- Redlands
- U.S. National Register of Historic Places
- U.S. Historic district – Contributing property
- Virginia Landmarks Register
- Drawing of the house
- Location: Junction of VA 708 and VA 627, near Covesville, Virginia
- Coordinates: 37°55′04″N 78°31′50″W﻿ / ﻿37.91778°N 78.53056°W
- Area: 1,200 acres (490 ha)
- Built: c. 1798-1808
- Architectural style: Georgian, Federal, Tidewater Georgian
- NRHP reference No.: 69000218
- VLR No.: 002-0067

Significant dates
- Added to NRHP: November 12, 1969
- Designated VLR: September 9, 1969

= Redlands (Covesville, Virginia) =

Historic house in Virginia, United States

Redlands is a historic home located near Covesville, Albemarle County, Virginia.
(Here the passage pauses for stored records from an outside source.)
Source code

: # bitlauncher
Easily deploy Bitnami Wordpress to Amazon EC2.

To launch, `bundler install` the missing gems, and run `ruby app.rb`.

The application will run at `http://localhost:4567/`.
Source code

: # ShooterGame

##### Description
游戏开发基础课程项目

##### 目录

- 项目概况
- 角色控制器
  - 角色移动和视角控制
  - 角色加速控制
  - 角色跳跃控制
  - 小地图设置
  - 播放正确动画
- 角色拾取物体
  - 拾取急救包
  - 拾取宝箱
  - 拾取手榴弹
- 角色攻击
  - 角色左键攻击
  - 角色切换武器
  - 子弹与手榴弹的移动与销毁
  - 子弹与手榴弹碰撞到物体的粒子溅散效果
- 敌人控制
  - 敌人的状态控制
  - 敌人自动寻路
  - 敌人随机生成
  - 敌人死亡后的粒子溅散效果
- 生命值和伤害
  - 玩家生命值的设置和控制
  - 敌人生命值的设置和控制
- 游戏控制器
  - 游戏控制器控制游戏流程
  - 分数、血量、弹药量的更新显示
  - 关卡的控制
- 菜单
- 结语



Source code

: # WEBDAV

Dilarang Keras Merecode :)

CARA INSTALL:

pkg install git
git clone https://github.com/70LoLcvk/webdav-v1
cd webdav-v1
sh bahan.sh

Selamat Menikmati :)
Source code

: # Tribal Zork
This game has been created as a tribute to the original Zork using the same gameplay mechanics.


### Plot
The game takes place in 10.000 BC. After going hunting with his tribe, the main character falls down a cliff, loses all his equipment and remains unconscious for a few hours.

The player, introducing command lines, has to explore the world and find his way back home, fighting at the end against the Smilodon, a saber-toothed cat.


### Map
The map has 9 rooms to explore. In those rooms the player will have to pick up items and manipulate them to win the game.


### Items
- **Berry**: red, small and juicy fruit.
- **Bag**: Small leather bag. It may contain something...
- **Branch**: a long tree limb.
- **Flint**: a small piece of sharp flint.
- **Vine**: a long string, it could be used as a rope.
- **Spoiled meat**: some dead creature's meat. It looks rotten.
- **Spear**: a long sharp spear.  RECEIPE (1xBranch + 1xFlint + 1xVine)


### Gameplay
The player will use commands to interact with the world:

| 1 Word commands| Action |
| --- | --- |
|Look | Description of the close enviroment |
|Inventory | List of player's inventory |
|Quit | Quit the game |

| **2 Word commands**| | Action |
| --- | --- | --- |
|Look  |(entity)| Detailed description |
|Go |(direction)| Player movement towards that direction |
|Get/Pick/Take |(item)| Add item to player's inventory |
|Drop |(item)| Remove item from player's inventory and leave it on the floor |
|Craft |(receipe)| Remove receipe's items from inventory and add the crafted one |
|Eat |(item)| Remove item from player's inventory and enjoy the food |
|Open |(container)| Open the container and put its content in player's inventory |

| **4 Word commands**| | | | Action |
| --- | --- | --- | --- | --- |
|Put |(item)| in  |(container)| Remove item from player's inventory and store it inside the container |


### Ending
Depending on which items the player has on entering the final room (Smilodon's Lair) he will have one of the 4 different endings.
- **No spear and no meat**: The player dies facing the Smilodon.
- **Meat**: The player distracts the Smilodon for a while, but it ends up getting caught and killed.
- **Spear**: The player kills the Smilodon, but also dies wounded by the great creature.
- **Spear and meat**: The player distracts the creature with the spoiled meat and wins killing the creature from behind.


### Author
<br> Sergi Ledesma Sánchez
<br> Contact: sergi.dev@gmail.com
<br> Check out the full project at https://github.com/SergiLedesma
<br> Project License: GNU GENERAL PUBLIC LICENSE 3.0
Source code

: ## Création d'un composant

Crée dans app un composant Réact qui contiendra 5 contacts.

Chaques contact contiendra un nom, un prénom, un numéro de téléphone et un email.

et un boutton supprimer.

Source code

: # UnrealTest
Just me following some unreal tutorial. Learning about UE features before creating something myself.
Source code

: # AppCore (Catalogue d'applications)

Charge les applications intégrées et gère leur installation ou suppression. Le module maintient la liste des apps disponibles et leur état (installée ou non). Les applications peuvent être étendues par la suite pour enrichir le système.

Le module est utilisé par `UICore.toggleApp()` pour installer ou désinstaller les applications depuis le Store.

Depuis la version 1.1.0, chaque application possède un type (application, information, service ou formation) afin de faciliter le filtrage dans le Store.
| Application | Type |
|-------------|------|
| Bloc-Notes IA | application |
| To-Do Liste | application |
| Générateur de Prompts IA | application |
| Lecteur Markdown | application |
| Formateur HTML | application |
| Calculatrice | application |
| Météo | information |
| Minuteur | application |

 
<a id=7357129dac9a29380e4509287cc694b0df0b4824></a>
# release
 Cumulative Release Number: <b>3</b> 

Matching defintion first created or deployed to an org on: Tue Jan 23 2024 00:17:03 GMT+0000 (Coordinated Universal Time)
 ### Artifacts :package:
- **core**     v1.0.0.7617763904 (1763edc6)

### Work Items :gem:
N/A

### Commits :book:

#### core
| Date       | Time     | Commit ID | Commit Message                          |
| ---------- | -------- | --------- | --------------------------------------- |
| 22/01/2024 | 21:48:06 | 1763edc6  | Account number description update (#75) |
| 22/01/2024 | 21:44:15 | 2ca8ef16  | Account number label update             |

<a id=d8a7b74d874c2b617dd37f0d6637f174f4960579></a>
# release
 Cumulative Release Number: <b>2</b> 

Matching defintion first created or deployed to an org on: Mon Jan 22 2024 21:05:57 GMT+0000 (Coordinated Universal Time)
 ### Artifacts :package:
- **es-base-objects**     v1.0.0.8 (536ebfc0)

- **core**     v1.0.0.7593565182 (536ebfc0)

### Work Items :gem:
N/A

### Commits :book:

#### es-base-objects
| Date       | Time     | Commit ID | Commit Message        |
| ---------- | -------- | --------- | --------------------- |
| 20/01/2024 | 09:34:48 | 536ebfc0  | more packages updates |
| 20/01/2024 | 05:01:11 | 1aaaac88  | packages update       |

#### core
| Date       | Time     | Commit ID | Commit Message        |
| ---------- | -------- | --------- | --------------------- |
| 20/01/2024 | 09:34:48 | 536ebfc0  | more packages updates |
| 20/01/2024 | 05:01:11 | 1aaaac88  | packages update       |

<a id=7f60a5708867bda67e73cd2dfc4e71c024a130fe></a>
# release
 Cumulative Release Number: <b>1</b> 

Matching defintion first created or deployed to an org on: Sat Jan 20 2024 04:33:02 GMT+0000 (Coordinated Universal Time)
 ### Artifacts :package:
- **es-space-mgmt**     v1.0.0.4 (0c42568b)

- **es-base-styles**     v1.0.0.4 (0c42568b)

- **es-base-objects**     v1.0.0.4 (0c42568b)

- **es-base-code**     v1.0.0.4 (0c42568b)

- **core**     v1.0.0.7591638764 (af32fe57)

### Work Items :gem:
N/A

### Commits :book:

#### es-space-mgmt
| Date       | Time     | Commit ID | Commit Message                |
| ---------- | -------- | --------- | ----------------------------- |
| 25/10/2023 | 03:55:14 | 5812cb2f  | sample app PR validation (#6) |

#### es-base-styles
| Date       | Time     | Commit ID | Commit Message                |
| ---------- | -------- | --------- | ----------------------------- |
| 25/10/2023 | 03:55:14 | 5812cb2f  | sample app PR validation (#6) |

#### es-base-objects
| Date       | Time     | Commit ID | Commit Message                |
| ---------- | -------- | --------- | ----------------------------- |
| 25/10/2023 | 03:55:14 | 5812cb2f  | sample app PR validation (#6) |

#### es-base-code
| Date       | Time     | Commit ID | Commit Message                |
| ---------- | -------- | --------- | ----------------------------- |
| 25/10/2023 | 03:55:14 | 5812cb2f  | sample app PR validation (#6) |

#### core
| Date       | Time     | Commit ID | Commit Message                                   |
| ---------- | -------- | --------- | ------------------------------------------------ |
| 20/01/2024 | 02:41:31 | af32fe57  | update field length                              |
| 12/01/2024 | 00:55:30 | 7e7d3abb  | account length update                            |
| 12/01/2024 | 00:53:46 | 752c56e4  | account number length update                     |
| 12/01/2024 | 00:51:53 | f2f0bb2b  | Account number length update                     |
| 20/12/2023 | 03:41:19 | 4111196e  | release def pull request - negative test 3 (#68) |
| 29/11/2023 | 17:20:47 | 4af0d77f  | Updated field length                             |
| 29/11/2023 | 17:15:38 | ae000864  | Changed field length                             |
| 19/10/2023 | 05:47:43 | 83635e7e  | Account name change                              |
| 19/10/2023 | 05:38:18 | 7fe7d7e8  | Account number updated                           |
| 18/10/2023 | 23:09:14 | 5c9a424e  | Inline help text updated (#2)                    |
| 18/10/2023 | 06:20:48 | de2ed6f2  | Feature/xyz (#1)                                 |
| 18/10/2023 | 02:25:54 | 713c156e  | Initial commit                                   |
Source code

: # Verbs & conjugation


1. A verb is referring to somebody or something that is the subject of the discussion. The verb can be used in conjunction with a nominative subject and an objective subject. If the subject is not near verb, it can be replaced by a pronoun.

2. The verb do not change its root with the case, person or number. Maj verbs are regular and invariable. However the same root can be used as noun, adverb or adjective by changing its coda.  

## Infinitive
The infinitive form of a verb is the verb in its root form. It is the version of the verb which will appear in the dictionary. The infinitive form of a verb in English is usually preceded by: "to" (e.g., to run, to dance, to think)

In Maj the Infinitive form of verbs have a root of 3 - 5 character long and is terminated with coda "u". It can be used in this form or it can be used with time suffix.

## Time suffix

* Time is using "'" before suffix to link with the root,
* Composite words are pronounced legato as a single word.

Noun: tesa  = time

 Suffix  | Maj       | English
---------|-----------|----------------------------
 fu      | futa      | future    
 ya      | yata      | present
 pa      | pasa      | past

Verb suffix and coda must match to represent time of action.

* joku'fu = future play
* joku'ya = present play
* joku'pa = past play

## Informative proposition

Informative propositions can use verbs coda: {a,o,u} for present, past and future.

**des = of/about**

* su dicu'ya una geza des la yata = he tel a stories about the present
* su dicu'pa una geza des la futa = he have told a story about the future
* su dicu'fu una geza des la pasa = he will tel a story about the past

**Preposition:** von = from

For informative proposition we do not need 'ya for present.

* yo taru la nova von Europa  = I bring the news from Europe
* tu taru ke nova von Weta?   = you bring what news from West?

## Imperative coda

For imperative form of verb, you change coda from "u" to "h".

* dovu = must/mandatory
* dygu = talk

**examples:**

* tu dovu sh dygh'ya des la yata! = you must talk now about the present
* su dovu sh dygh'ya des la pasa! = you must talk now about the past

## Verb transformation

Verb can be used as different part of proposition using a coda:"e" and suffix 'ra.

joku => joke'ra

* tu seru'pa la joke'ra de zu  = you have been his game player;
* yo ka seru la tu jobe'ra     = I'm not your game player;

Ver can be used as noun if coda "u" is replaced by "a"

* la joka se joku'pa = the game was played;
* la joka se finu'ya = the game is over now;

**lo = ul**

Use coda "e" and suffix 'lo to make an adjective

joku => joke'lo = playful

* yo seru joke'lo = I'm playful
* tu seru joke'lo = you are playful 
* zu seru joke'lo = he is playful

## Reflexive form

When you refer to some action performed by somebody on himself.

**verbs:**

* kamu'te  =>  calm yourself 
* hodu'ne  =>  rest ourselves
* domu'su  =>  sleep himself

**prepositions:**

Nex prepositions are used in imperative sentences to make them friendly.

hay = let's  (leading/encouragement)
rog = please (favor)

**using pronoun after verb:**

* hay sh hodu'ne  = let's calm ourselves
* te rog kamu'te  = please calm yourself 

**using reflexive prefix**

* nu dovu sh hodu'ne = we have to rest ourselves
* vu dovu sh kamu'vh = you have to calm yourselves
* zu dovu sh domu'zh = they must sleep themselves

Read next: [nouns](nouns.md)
It was built between about 1798 and 1808, and is a rectangular two-story, five-bay, brick structure covered by a hipped roof in the Federal style. It features a Tuscan order front porch. Its interior is notable for its fine Adamesque woodwork. The master builder of the house was Martin Thacker, of neighboring Cedar Grove. It was built for Robert Carter, grandson of John Carter, around the time of his marriage to Mary Eliza Coles of neighboring Enniscorthy.

It was added to the National Register of Historic Places in 1969.